◆ Exercise objective ◆
Show all lines containing "tudo" from the data below.

◆ Data shown ◆
════

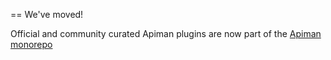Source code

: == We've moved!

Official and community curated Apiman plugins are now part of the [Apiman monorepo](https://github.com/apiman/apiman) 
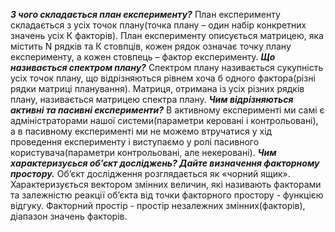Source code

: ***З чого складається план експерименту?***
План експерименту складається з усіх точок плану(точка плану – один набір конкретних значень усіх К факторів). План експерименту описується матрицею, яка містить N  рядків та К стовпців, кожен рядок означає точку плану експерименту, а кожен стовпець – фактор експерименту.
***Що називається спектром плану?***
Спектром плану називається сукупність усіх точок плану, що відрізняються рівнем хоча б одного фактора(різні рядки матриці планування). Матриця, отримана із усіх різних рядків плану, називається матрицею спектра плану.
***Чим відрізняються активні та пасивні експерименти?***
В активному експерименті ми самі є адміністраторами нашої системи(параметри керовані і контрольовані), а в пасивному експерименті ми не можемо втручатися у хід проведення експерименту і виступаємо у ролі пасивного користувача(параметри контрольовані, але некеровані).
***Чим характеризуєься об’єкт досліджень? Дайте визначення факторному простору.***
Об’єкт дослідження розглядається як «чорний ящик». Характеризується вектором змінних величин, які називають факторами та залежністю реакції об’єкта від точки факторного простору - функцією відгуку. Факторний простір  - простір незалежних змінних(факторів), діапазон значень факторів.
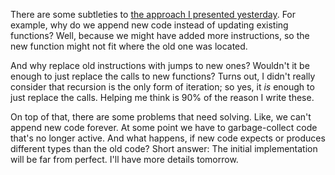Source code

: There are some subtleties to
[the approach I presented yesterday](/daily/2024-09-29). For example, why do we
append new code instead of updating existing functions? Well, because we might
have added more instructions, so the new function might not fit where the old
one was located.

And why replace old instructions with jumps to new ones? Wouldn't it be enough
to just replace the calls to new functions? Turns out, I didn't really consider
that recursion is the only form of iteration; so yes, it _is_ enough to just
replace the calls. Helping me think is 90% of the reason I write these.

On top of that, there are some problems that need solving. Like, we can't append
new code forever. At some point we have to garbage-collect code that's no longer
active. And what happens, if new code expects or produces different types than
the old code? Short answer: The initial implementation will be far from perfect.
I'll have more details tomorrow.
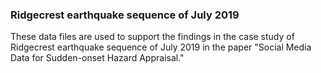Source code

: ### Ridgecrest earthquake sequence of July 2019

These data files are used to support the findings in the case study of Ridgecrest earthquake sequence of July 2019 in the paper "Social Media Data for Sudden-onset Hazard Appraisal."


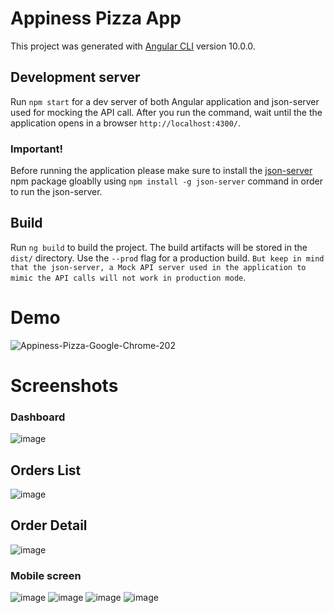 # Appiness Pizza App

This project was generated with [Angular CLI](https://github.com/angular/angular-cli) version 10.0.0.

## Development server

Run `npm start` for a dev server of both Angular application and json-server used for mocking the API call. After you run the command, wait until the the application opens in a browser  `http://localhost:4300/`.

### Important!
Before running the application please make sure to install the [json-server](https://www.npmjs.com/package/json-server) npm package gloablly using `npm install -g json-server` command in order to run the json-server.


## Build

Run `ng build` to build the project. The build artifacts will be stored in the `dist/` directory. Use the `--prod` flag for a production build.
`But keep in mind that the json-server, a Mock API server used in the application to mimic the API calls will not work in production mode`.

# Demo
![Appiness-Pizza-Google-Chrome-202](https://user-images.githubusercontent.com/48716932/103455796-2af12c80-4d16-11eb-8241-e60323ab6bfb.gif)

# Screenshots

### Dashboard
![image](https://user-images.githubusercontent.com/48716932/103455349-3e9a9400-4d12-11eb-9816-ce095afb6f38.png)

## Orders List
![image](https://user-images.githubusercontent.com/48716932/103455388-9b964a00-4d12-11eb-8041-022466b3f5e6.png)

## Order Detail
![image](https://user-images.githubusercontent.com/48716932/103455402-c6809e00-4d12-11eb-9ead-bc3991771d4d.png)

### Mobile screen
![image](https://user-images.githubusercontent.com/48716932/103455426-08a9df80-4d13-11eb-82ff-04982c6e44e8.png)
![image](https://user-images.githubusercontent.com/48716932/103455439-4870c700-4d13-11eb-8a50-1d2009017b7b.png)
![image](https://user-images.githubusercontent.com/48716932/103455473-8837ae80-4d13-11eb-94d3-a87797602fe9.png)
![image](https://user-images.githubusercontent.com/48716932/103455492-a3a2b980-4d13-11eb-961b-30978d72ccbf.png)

════

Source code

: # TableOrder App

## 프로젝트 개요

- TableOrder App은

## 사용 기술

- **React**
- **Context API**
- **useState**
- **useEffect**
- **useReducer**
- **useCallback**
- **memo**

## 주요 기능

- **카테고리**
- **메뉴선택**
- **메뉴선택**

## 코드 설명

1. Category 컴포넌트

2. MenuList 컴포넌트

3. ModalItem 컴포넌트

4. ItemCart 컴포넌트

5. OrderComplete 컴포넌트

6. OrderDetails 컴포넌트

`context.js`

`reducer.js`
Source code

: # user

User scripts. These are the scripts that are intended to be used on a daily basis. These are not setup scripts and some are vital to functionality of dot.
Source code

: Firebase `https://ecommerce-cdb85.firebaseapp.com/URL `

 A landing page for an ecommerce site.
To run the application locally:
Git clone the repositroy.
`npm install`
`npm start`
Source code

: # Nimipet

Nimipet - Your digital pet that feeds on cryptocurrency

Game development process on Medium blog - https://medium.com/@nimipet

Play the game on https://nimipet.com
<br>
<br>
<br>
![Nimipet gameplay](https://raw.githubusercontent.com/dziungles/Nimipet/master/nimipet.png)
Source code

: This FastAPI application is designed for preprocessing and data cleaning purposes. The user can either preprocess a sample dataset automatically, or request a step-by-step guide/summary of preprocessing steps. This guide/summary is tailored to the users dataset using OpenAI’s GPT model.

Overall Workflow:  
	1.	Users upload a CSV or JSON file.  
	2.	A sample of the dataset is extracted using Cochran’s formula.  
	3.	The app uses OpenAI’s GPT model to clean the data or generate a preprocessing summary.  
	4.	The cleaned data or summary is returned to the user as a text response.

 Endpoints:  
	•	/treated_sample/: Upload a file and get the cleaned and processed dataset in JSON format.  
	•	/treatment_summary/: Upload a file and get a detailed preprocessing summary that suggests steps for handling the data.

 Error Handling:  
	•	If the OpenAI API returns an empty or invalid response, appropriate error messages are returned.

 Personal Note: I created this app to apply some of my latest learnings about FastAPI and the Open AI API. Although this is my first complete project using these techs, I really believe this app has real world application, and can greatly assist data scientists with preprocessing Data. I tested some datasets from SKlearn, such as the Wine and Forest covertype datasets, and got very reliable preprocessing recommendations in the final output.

════

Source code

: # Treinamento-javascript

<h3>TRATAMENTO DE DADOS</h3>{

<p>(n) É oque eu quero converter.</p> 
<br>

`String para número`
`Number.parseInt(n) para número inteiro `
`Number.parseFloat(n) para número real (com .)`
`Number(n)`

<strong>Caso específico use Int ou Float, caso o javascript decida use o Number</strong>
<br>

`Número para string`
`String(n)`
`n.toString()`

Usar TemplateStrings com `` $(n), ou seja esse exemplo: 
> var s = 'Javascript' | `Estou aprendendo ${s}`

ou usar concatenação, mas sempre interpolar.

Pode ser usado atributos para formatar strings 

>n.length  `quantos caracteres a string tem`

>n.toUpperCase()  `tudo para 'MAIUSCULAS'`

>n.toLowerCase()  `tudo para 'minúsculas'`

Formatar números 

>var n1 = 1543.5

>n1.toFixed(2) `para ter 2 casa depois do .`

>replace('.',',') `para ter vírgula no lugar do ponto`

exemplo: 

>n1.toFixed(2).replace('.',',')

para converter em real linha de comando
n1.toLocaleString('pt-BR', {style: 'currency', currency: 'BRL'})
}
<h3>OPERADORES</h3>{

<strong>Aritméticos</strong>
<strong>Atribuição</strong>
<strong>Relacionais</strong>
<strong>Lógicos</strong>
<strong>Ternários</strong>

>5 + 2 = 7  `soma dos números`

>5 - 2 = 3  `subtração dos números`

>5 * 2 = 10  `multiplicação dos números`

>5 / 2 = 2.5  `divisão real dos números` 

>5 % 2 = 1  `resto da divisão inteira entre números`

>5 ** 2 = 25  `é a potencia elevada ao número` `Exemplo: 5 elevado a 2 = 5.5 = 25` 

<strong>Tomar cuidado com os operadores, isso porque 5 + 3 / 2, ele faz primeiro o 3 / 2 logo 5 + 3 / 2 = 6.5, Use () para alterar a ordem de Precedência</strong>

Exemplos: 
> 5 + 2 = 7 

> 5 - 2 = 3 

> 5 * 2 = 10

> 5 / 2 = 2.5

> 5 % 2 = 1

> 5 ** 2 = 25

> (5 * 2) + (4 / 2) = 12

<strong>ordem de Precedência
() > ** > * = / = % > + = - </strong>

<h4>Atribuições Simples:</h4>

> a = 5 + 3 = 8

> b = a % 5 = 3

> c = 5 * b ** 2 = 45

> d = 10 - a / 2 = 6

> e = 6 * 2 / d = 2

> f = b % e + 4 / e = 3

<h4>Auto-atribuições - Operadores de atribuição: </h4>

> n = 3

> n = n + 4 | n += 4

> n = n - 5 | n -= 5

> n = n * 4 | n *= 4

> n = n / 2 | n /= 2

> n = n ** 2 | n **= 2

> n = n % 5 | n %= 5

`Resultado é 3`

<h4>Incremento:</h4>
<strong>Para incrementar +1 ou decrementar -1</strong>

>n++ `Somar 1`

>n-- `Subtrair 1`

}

════

◆ Your response ◆
>n.toUpperCase()  `tudo para 'MAIUSCULAS'`
>n.toLowerCase()  `tudo para 'minúsculas'`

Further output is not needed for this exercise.